Trying Out C++ As A Web Developer
I am a web developer by trade. And I know that web development comes in quite a range of qualities - but I do believe myself to be operating on the more sophisticated side of things. My experience lies mostly with programming DBMS backends in PHP using stuff like composer, docker, github/gitlab CI, unit testing, json rest, graphql, aws, mysql + postgres, psr-4 autoloading and all that jazz.
Obviously I was in for a bit of a culture shock, when deciding to try out doing a little bit of C++, just for fun. I hadn’t touched any C++ since back in my university days - and some regards, it’s fundamentally different and requires a different approach. But getting things setup in a way that works for me, was more of a struggle than I expected.
Tutorials
My main intention was to play around with SDL3, just for fun - and most of the tutorials for that, seem to start with “How to setup Visual Studio”. And immediately, my gut feeling tells me, like… maybe not do that?

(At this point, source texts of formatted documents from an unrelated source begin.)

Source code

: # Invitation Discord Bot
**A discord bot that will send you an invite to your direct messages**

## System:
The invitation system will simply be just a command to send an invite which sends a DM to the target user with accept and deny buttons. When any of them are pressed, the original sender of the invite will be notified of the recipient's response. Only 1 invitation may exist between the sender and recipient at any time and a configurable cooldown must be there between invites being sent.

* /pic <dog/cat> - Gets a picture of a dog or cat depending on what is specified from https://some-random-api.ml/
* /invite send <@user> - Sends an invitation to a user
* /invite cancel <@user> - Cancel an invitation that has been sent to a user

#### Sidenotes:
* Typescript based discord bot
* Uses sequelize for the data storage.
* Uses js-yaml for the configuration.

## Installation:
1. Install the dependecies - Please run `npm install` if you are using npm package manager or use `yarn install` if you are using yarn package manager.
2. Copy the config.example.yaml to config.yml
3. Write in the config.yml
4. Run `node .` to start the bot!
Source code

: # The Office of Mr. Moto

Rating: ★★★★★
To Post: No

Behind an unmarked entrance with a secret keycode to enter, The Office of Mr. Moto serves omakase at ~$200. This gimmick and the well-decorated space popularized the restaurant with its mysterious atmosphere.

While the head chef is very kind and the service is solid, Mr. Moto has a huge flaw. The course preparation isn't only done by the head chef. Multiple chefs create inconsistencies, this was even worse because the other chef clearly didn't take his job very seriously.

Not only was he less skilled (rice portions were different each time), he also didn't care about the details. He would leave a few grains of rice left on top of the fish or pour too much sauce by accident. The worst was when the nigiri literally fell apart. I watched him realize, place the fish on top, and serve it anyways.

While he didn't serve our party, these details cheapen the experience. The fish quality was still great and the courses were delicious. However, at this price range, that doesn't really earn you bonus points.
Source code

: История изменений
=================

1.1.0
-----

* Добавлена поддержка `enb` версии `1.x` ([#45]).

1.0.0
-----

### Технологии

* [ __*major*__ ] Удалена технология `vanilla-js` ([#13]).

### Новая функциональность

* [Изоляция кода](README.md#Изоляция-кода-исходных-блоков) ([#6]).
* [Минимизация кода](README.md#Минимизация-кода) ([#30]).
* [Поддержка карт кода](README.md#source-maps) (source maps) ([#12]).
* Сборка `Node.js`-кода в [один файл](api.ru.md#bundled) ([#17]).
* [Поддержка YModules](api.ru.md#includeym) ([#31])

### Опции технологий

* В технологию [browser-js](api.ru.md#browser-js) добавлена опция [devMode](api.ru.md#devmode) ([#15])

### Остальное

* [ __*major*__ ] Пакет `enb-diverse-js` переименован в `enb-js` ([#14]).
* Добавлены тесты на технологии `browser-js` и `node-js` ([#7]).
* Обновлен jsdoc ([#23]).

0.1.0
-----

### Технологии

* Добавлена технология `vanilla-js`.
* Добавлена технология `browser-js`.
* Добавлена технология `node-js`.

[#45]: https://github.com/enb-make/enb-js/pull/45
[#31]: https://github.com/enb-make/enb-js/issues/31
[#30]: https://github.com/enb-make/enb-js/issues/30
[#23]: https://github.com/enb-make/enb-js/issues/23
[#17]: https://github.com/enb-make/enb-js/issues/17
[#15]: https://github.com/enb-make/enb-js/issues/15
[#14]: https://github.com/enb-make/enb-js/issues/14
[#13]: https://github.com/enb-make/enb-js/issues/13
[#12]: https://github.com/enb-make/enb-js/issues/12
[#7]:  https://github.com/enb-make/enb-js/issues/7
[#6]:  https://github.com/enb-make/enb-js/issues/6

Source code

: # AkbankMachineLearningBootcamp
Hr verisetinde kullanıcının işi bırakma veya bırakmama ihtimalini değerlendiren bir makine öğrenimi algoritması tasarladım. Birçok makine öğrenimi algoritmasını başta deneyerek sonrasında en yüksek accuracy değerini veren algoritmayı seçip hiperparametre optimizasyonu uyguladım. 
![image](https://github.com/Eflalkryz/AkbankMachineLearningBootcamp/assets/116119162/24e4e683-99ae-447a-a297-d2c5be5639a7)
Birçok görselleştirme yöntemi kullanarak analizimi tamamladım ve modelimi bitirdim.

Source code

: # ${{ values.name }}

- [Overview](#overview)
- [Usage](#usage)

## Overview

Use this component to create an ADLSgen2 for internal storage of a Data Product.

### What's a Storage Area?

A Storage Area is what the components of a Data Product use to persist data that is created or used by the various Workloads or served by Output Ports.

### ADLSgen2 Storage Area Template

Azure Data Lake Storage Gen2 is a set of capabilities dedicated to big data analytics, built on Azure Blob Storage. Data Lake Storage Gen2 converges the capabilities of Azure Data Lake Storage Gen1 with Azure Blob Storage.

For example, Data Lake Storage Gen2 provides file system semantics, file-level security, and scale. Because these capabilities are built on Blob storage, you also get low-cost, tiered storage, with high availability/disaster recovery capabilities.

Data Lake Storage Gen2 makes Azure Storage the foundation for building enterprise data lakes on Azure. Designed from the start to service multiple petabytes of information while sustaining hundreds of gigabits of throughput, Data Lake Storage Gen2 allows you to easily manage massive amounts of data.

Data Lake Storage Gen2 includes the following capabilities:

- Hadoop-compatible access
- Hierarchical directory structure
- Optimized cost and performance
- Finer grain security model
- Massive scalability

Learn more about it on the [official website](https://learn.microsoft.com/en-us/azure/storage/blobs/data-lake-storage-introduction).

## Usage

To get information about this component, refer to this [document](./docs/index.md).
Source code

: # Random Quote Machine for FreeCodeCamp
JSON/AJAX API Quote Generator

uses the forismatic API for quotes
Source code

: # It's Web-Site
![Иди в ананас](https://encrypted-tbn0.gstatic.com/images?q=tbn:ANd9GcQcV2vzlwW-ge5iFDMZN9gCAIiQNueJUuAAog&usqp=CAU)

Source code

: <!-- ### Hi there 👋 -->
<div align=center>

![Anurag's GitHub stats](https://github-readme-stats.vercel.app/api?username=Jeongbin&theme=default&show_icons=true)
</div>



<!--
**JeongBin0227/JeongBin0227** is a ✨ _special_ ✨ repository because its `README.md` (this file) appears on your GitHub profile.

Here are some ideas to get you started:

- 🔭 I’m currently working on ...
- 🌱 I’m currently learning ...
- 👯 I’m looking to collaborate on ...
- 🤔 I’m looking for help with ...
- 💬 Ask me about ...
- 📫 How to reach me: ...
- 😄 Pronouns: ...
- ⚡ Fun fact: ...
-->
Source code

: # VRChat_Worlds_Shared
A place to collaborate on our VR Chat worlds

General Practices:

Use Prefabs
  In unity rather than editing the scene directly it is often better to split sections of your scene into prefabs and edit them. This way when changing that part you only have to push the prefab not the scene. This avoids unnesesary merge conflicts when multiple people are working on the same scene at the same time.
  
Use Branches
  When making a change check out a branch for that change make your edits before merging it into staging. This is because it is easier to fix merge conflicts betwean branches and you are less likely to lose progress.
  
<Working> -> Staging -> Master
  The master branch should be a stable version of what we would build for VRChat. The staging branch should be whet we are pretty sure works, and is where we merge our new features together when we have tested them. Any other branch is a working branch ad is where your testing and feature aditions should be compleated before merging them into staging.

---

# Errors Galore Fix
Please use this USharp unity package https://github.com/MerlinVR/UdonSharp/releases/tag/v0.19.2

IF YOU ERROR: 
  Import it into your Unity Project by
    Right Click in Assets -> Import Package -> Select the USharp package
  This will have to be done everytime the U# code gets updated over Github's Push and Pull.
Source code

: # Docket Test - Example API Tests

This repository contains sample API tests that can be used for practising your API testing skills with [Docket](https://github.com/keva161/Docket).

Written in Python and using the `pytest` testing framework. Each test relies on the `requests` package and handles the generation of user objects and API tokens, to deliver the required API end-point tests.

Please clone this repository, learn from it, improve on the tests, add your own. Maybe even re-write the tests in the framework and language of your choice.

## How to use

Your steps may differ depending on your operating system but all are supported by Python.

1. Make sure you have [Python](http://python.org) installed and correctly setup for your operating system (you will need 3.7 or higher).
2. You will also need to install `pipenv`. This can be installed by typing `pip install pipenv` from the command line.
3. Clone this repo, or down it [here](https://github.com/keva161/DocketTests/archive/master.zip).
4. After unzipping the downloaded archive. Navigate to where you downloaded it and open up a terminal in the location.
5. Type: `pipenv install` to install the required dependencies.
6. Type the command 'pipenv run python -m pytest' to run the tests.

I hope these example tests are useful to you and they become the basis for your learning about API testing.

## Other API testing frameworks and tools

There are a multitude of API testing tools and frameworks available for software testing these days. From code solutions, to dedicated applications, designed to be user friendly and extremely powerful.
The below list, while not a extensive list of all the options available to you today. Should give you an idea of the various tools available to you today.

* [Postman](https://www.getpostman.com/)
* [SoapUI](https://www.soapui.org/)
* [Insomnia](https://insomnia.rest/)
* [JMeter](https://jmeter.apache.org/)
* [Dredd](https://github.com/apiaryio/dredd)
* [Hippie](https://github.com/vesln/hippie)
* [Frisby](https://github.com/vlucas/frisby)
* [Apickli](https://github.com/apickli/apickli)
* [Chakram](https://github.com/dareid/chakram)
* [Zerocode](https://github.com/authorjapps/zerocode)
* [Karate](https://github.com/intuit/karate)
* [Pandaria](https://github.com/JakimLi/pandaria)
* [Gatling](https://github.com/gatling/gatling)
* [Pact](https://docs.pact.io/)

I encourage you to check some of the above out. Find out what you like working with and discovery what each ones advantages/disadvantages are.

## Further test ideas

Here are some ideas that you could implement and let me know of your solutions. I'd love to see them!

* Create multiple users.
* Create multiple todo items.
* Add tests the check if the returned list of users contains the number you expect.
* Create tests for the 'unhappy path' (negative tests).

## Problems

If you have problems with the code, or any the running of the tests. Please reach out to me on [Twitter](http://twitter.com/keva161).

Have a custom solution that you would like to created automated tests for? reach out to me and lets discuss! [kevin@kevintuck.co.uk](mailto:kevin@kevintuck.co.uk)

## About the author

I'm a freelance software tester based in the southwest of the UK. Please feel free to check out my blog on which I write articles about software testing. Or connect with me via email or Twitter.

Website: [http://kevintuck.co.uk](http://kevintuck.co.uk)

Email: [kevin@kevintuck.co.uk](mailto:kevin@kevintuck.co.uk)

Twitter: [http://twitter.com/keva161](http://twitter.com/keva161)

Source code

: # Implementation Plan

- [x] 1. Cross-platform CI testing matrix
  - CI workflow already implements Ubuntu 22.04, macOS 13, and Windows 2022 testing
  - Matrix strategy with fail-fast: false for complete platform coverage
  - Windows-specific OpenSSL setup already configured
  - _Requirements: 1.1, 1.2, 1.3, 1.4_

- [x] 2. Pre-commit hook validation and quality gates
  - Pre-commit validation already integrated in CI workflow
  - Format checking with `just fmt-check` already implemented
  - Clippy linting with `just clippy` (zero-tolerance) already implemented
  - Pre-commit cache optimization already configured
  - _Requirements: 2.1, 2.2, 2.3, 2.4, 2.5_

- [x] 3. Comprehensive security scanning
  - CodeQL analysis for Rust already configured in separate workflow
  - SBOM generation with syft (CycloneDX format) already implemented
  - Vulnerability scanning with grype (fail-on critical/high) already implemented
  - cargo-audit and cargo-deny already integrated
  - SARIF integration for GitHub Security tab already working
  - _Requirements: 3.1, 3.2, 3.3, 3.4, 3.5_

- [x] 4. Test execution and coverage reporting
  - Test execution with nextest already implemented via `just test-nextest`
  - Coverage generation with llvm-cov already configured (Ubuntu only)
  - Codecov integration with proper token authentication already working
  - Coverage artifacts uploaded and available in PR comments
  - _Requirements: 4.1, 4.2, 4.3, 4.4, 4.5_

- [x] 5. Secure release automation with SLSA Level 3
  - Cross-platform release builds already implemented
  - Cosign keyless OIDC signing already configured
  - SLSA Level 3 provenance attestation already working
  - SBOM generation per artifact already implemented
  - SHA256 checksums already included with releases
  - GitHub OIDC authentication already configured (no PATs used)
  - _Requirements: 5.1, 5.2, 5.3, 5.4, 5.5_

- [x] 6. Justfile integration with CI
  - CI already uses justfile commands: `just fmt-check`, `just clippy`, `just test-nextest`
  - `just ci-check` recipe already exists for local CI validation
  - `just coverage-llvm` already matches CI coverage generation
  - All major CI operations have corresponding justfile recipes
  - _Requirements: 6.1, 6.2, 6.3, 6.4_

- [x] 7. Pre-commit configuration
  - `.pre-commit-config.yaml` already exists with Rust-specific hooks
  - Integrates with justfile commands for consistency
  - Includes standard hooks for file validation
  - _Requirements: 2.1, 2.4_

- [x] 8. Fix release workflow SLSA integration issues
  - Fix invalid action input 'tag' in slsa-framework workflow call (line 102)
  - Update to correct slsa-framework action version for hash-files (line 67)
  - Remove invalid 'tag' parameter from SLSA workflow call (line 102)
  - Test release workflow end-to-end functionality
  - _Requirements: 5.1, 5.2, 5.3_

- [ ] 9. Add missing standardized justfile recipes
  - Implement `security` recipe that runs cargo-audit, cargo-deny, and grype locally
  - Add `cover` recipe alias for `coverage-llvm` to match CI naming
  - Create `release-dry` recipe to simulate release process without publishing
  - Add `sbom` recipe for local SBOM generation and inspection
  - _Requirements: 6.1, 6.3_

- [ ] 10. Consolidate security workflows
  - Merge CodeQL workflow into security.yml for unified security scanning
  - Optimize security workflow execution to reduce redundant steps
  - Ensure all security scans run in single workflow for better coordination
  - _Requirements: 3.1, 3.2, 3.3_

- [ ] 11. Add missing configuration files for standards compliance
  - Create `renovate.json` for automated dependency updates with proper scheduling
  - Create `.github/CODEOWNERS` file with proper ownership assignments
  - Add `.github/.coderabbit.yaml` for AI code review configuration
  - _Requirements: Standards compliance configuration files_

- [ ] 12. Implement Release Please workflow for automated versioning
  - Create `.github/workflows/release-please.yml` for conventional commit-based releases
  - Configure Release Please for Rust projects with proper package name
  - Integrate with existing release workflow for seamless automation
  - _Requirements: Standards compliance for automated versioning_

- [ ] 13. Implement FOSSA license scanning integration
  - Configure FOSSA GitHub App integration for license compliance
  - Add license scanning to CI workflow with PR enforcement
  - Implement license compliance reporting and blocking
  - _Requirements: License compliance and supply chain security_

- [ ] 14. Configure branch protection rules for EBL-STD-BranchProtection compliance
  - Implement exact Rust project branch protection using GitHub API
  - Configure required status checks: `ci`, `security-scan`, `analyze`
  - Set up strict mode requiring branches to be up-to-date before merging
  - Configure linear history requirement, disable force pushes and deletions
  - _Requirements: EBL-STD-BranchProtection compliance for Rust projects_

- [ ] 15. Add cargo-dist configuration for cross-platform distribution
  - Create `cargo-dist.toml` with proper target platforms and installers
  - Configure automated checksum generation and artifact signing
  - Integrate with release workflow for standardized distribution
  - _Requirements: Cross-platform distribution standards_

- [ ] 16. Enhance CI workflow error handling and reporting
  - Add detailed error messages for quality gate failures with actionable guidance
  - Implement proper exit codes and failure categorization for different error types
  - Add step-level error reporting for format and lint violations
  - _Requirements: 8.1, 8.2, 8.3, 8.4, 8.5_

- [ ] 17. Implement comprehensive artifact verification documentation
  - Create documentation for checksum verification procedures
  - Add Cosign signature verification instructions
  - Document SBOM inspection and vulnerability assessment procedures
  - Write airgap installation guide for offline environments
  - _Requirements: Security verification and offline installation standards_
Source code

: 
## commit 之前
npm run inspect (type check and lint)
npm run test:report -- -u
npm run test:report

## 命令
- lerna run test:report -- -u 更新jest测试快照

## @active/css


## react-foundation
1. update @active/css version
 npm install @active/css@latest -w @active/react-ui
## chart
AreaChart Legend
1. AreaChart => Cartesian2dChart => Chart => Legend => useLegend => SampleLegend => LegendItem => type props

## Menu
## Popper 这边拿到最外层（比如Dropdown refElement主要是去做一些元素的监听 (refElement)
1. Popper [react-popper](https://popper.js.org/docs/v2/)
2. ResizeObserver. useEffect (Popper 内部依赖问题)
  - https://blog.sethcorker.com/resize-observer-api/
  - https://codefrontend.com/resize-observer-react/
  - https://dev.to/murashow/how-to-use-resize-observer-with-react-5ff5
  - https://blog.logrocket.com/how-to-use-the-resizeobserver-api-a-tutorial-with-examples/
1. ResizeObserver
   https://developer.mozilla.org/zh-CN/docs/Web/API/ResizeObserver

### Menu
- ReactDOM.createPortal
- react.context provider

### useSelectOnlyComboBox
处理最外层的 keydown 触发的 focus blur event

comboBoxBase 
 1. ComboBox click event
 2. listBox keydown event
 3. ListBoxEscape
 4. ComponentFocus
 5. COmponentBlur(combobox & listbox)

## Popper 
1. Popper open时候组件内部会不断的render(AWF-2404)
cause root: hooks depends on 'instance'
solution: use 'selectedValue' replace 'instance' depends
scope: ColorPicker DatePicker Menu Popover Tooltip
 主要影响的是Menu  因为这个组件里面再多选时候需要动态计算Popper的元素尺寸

Well, there’s also a tutorial to be found, to setup things as a git submodule, but again, I’m not sure about that.
Also, why are so many tutorials youtube videos? I mean, when actually coding along, having to pause and scrub through a video is so much more inconvenient then having a structured text post that you can scroll through. It’s a rethorical question, I know the answer of course: video has better ad-revenue.
I end up trying to go the visual studio route, and get that up and compiling - but I’m not happy with it. I try manually chaining together the powershell commands for the compiler and linker and get that to work for just SDL3, but already when trying to just add SDL_image to that, it starts feeling too cumbersome already.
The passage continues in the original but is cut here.